> **Stored items from a collection**
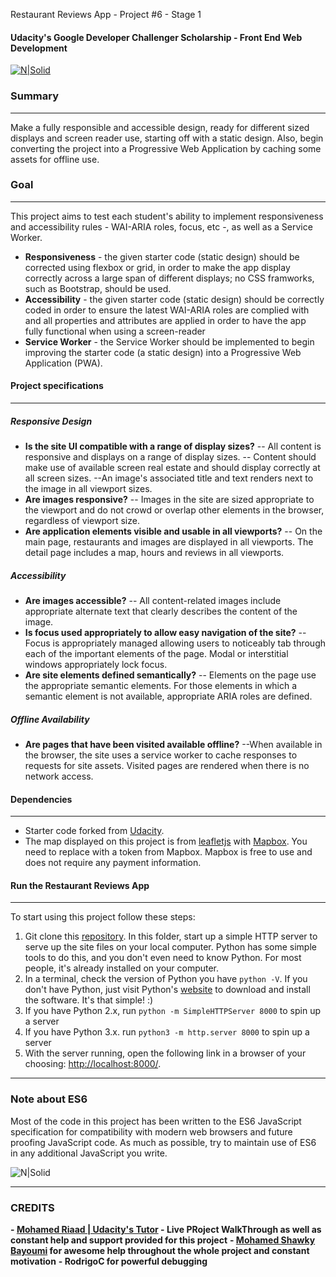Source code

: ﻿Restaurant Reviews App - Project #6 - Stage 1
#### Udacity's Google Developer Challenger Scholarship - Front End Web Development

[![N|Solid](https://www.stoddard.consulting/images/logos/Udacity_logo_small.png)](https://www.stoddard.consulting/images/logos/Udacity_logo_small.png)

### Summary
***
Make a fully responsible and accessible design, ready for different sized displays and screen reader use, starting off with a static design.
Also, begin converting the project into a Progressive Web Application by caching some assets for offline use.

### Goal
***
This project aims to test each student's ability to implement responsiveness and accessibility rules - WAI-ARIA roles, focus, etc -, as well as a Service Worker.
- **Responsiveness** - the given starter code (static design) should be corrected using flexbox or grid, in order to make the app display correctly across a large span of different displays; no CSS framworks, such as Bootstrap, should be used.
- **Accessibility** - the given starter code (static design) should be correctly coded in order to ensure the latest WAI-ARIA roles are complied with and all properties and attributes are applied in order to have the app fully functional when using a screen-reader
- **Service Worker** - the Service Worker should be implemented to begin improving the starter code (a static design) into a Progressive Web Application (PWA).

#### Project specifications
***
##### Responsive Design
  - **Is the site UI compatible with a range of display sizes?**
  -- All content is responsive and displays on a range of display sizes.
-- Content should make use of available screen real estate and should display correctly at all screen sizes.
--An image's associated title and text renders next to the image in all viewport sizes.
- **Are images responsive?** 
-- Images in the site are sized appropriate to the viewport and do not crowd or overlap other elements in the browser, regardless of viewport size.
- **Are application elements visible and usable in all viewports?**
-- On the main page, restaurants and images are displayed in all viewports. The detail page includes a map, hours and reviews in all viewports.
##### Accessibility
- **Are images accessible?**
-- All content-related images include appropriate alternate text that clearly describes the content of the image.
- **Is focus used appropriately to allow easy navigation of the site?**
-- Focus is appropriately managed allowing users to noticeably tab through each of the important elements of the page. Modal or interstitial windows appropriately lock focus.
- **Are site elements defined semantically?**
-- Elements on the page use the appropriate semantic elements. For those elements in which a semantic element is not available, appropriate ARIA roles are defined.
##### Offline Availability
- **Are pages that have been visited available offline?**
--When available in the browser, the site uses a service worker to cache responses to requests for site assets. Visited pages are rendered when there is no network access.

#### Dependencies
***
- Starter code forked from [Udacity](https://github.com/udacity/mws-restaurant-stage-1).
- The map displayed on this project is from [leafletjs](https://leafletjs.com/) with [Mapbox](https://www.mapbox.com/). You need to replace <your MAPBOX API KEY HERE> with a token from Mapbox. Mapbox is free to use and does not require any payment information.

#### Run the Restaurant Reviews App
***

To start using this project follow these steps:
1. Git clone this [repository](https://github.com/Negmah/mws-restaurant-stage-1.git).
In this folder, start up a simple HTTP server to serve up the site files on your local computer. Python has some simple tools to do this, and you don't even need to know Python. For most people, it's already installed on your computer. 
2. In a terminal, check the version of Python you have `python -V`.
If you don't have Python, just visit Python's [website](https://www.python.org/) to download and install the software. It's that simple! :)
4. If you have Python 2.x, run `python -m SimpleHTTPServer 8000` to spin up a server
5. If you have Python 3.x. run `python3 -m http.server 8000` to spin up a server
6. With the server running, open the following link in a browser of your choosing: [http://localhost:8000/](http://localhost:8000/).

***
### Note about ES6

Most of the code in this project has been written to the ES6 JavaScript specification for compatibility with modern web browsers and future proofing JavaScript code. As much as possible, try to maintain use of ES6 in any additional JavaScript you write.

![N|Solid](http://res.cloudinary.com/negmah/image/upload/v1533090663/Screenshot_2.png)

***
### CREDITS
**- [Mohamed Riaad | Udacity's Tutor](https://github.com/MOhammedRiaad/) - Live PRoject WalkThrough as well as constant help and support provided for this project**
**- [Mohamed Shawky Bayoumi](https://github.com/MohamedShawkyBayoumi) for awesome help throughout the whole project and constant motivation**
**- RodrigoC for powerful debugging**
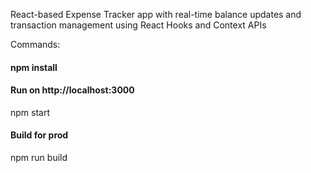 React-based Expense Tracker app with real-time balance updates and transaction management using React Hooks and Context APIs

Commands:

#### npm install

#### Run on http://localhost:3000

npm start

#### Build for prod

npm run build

> **ACTION ITEM**
Could you reproduce, exactly, every line above from the line with "### Note about ES6" to the line with "Most of the", and no other line? Both ends count.

> **ANSWER SECTION**
### Note about ES6

Most of the code in this project has been written to the ES6 JavaScript specification for compatibility with modern web browsers and future proofing JavaScript code. As much as possible, try to maintain use of ES6 in any additional JavaScript you write.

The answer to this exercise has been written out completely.